Another area of significant disagreement is the Conference Agreement's provision to place limits on ancillary (non-routine) payments We are concerned that these limits could place patients at risk of receiving inadequate services. Facilities would have the incentive to ensure that the cost of services their patients receive does not exceed the limit, since they would receive no additional reimbursement for any additional services. The Administration's proposal would provide controls on expenditures for ancillary services by requiring facilities to bill for the services its patients receive, establishing therapy guidelines, and limiting payment of other ancillary services to the Part B fee schedule, without placing beneficiaries at risk of receiving inadequate services.

Finally, the Conference Agreement would also fail to eliminate the differential in payments between freestanding and hospital-based SNFS. Research has revealed no significant differences between patients in freestanding versus hospital-based SNFs and provided no justification for the payment differential. The Administration's plan recognizes that this distinction is no longer justified and would apply the same cost limits to hospital-based and freestanding SNFS.

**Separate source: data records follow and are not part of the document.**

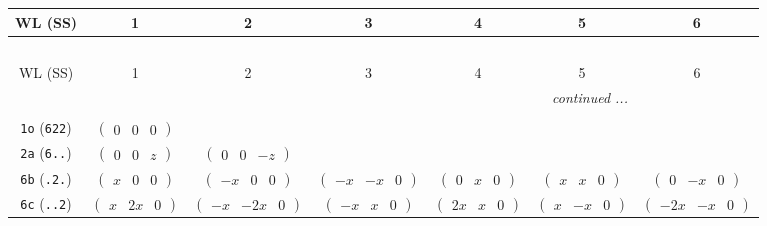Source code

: \documentclass[fleqn,9pt,landscape]{jsarticle}
\begin{document}
\begin{center}
\renewcommand{\arraystretch}{1.2}
\begin{longtable}{ccccccc}
 \hline \hline
WL (SS) & 1 & 2 & 3 & 4 & 5 & 6 \\ \hline \endfirsthead

\multicolumn{6}{l}{\tablename\ \thetable{}} \\
 \hline \hline
WL (SS) & 1 & 2 & 3 & 4 & 5 & 6 \\ \hline \endhead

 \hline \hline
\multicolumn{6}{r}{\footnotesize\it continued ...} \\ \endfoot

 \hline \hline
\multicolumn{6}{r}{} \\ \endlastfoot

{\tt 1o} ({\tt 622}) & $ \begin{pmatrix} 0 & 0 & 0 \end{pmatrix} $ & $  $ & $  $ & $  $ & $  $ & $  $ \\ \hline
{\tt 2a} ({\tt 6..}) & $ \begin{pmatrix} 0 & 0 & z \end{pmatrix} $ & $ \begin{pmatrix} 0 & 0 & - z \end{pmatrix} $ & $  $ & $  $ & $  $ & $  $ \\ \hline
{\tt 6b} ({\tt .2.}) & $ \begin{pmatrix} x & 0 & 0 \end{pmatrix} $ & $ \begin{pmatrix} - x & 0 & 0 \end{pmatrix} $ & $ \begin{pmatrix} - x & - x & 0 \end{pmatrix} $ & $ \begin{pmatrix} 0 & x & 0 \end{pmatrix} $ & $ \begin{pmatrix} x & x & 0 \end{pmatrix} $ & $ \begin{pmatrix} 0 & - x & 0 \end{pmatrix} $ \\ \hline
{\tt 6c} ({\tt ..2}) & $ \begin{pmatrix} x & 2 x & 0 \end{pmatrix} $ & $ \begin{pmatrix} - x & - 2 x & 0 \end{pmatrix} $ & $ \begin{pmatrix} - x & x & 0 \end{pmatrix} $ & $ \begin{pmatrix} 2 x & x & 0 \end{pmatrix} $ & $ \begin{pmatrix} x & - x & 0 \end{pmatrix} $ & $ \begin{pmatrix} - 2 x & - x & 0 \end{pmatrix} $ \\ \hline

\end{longtable}
\end{center}
\end{document}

There is widespread agreement that SNF and HHA expenditures are growing rapidly, that continued growth of this magnitude is unsustainable, and that legislative efforts are needed to slow down this growth. I have laid out for you today our vision for the future of post-acute care payment. Because we do not yet have all the tools to implement this vision, this Administration has put forth concrete proposals to modify payment policies for SNFs and HHAs, and I have described these for you today. There are significant differences between the payment proposals put forth by the Administration and by Congress. However, there are many commonalities. It is my hope that we can work together to develop payment policies that provide the right incentives -- incentives to provide quality care, promote access to care, and inhibit fraud and abuse. Thank you for the opportunity to testify today.